Experience Or Interpretation (The Dilemma Of Museums Of Modern Art) – Nicholas Serota
Se eu tivesse de me pormenorizar… fisicamente, começava pelos pés. Na verdade estou ciente de que não aparento a normalidade. Em altura, sei que meço mais de quatro metros por isso sim, as minhas proporções são atípicas. Mas acredito que estes, os pés, foram gerados na perfeição. Se subirmos um pouco, encontramos o terminar do meu braço direito: a minha mão. É enorme. E precisamente ao lado, os meus genitais que não a vencem em dimensões. Não tenho qualquer ponto a apontar ao meu tronco. Aliás, julgo que se aparenta firme. Assim, antes do rosto, resta o braço e mão esquerdos que suportam, sobre o meu ombro, também ele esquerdo, uma funda que eu em tempos empreguei. Por fim, a cabeça. Também ela enorme. Ah! Há anos que mantenho esta expressão tensa, como que pronto para o combate. Na verdade, estou decido a arrasar Golias!

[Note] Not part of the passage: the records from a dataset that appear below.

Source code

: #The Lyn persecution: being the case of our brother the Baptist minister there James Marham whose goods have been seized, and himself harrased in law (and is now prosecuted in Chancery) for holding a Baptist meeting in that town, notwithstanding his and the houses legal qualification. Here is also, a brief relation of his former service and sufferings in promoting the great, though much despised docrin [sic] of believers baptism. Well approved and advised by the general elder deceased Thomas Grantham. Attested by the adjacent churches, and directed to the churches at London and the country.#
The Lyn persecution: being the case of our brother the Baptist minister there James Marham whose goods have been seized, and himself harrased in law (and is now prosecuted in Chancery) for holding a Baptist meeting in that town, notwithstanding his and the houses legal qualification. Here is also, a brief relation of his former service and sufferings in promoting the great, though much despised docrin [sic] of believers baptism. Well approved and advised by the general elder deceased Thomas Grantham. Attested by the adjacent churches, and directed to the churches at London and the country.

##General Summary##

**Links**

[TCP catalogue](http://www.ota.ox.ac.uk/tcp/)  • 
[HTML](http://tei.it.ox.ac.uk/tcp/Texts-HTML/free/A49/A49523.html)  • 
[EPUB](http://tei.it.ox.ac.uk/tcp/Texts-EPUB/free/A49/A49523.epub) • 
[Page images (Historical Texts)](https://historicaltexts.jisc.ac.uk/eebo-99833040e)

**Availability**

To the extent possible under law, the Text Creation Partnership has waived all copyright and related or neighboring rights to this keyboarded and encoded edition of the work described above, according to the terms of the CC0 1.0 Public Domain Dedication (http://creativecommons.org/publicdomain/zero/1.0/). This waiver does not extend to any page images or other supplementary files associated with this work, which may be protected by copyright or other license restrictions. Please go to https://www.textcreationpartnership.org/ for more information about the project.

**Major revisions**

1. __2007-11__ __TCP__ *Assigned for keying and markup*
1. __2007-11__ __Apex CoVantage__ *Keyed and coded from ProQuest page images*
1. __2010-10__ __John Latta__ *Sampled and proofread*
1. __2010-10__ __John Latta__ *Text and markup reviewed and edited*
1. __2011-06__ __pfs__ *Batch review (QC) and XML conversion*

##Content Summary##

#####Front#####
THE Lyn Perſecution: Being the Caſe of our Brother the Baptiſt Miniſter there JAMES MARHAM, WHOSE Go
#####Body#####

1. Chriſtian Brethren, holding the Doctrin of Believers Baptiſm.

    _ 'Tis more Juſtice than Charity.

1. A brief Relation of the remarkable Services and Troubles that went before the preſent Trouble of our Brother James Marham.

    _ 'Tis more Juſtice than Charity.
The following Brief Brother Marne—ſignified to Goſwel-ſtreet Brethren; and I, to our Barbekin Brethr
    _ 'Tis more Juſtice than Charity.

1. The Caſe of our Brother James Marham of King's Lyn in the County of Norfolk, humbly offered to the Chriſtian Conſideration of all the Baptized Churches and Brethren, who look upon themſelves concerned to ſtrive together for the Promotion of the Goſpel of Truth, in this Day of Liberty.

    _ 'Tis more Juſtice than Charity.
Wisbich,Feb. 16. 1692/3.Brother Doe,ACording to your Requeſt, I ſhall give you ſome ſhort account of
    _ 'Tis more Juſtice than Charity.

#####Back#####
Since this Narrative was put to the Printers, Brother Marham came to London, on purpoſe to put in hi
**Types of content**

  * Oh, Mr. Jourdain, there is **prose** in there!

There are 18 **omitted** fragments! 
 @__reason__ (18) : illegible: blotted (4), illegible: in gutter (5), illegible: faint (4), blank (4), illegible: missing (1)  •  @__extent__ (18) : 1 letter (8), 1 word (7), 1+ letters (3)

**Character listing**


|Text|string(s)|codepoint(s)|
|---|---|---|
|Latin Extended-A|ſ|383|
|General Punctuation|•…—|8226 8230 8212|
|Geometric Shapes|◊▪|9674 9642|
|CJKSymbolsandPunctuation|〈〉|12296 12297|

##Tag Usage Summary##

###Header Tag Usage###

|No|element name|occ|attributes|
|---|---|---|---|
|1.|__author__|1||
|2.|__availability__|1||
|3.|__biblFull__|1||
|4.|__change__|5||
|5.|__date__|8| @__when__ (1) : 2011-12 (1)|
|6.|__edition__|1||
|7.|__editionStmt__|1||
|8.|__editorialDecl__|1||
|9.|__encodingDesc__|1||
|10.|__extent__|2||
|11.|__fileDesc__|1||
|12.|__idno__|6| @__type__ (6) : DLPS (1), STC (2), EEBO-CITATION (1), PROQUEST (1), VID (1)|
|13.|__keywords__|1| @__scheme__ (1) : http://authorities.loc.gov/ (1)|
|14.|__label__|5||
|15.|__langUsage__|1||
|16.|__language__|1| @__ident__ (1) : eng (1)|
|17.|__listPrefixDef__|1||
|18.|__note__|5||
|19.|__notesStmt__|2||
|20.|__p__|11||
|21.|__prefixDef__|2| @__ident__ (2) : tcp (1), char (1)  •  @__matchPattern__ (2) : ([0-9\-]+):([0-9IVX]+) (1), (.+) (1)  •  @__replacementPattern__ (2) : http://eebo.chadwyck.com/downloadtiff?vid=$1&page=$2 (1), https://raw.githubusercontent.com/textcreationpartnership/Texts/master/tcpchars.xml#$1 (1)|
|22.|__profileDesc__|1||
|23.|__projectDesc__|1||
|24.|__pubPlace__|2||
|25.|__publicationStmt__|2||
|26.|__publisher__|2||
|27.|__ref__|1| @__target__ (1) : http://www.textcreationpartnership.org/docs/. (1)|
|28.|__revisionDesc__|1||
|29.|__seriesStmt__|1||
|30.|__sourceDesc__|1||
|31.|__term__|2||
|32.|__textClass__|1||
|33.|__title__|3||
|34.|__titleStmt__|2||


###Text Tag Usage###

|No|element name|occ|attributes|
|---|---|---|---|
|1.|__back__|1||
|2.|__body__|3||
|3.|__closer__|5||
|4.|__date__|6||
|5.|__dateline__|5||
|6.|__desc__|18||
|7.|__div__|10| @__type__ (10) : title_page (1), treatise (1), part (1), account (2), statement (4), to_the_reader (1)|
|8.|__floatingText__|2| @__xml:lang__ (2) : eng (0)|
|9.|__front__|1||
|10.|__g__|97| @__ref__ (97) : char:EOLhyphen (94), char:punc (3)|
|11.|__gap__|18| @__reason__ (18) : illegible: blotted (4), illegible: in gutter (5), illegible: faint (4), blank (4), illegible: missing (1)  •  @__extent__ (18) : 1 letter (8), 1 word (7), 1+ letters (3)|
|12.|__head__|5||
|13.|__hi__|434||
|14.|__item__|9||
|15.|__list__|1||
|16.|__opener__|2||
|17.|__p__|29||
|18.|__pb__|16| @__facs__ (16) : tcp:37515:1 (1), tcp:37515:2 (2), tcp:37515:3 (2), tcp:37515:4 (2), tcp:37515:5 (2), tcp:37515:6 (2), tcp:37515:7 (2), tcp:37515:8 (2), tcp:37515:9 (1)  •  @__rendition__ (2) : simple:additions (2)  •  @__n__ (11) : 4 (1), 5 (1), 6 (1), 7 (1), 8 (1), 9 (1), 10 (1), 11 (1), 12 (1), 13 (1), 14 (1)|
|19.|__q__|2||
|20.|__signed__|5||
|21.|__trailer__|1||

Cheguei ao século XXI e procurei entrar num destes espaços a que os entendidos chamam de: Museus. E parei o tempo. Dei o primeiro passo, uma porta instantânea deu de si. Entrei. À direita um corredor, sem portas. Um corredor. À esquerda, escadas. Em frente uma pequena divisão. Não se consegue ver nada, uma aparente festa dionisíaca. Decidi espreitar. Afastei as pessoas, uma e outra até ter vontade de voltar a dar uso a isto, que tenho na mão. Na esquerda. Levantei a cabeça. Segurei o olhar e … proferi: uau! Calma, uau? Então em que época é que se perdeu a ordem cronológica? E a ligação histórica? Para onde foram todas essas relações entre artistas da mesma época? Claro que assim que procurei por respostas a cooperação foi nula. Afinal eu parei o tempo. Ou então estamos numa época onde ninguém explica nada a ninguém. Aqui entre nós: Estão todos com medo das más influências. Decidi olhar em redor. Parece que há ali no canto qualquer coisa diferente. Ai não! Há qualquer coisa diferente em todo o lado! Então mas está a aqui tanta gente… Será que algum deles percebe alguma coisa disto? Vou pelo corredor. Já nem reconheço as correntes artísticas. É que nem por aí me deixam pegar. Ah… o que é isto? Agora penduraram “O Grito” num cabide? Então e isto? O quê??? “A Rapariga com o brinco de pérola” está mergulhada numa banheira? Não estou mesmo a perceber este novo costume de se estabelecerem espaços, suponho eu que próprios, para serem “vivenciados” por um “alguém” onde nada tem explicação, onde ninguém se atreve a deixar o seu ponto de vista marcado e mais, onde eu não sei estar. Não sei estar. Como é que se está nestes “novos sítios”? Sentado? De pé? Posso tocar? Também ninguém me vai responder. Vou tocar! Ah-ah! Vou tocar outra vez! Agora vou-me deitar. Não, espera! Vou-me encostar. Mas não há limites? Eles podem fazer do espaço o que quiserem e eu posso apresentar-me a cada obra como bem me apetecer? Então já não se fixa cada um no seu lugar? Eu a dois metros e elas penduradas na parede? Ou apresentadas num pedestal? Até onde é que estão definidos os parâmetros? Será que estou no direito de inverter papéis? Os museus podiam ser lugares lotados de obras vivas. Fixas numa parede. Ou apresentadas em pedestais.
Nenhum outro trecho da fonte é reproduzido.